• [TASK]
If a line in the records below contains the word "binaries", copy it.

___ LISTED ENTRIES ___

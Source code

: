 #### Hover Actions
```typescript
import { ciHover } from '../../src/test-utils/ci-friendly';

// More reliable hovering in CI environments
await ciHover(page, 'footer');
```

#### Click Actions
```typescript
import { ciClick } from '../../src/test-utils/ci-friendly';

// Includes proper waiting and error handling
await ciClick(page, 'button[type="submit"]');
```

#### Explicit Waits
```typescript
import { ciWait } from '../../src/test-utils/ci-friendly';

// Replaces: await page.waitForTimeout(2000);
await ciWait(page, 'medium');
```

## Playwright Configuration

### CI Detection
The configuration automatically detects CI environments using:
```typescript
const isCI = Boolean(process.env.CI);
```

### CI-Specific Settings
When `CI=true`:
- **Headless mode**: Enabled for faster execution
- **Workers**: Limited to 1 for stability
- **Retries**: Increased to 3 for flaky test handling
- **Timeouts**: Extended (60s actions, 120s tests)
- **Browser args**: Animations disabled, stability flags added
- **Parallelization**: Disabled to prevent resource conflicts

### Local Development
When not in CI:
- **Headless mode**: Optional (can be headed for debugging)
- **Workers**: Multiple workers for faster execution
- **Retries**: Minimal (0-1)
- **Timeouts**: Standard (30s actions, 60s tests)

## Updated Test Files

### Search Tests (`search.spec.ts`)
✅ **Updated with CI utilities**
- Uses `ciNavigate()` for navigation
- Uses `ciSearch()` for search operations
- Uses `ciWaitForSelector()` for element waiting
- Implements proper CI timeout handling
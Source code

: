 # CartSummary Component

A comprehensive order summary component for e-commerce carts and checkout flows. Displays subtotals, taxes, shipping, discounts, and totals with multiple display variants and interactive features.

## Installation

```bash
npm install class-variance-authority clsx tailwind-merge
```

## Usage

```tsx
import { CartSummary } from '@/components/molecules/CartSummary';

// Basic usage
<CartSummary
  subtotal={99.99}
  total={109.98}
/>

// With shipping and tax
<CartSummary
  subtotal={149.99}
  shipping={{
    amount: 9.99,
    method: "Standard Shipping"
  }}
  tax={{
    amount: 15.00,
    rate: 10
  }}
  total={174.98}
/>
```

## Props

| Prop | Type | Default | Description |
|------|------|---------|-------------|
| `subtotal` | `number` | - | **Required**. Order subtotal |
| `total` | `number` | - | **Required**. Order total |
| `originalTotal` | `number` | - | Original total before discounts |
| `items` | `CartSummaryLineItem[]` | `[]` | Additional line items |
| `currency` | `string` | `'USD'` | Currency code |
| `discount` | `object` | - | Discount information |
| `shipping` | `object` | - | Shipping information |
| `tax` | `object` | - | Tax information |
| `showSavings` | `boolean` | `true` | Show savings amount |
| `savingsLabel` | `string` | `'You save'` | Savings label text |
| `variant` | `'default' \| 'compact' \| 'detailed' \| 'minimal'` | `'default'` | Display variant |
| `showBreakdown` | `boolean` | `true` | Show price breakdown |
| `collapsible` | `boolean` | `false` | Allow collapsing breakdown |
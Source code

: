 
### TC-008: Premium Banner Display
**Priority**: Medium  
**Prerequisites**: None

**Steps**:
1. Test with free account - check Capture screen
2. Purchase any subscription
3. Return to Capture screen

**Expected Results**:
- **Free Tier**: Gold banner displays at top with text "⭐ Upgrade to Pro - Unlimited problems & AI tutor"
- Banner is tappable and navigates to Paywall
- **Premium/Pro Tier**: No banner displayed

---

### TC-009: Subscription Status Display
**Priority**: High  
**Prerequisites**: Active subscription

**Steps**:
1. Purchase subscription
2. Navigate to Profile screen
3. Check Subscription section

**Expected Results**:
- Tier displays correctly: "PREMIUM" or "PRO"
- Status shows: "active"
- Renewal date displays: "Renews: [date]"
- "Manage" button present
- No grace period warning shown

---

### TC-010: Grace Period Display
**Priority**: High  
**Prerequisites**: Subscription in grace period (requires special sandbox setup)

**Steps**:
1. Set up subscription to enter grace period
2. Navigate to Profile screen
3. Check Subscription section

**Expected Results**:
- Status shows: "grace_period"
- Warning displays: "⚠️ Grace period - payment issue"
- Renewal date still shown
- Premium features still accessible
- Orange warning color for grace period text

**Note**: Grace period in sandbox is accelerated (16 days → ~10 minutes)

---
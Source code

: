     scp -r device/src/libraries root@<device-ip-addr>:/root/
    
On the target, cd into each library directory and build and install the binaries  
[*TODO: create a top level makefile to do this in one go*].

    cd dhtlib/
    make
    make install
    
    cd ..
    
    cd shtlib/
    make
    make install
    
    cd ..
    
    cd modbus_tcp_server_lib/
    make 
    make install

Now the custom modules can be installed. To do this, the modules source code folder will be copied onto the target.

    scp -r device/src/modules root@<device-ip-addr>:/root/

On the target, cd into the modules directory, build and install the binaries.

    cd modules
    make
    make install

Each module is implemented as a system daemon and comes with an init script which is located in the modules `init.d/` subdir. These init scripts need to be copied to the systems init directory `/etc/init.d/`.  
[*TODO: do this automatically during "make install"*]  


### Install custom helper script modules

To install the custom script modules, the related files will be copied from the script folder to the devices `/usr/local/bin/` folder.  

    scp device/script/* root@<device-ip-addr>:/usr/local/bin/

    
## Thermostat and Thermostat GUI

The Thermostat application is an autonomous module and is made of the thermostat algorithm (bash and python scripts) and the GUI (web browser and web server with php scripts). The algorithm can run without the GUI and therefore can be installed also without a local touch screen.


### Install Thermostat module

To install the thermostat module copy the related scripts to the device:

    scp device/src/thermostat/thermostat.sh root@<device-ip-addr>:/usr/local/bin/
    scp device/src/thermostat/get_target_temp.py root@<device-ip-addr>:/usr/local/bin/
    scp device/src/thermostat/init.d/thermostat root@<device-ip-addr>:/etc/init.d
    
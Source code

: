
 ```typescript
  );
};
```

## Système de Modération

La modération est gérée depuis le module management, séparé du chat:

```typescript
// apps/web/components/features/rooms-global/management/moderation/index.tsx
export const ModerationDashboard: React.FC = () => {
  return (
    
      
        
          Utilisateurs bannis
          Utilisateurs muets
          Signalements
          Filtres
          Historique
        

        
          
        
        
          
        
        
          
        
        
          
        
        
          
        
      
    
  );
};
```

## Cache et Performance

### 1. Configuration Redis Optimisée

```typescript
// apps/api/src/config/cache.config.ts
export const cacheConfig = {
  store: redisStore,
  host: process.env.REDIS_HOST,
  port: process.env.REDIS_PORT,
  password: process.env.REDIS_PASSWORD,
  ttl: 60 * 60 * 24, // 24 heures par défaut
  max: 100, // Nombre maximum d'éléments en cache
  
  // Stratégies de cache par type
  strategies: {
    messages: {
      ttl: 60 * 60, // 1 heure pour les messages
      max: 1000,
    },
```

___

• [COMPLETED EXERCISE]
On the target, cd into each library directory and build and install the binaries  
On the target, cd into the modules directory, build and install the binaries.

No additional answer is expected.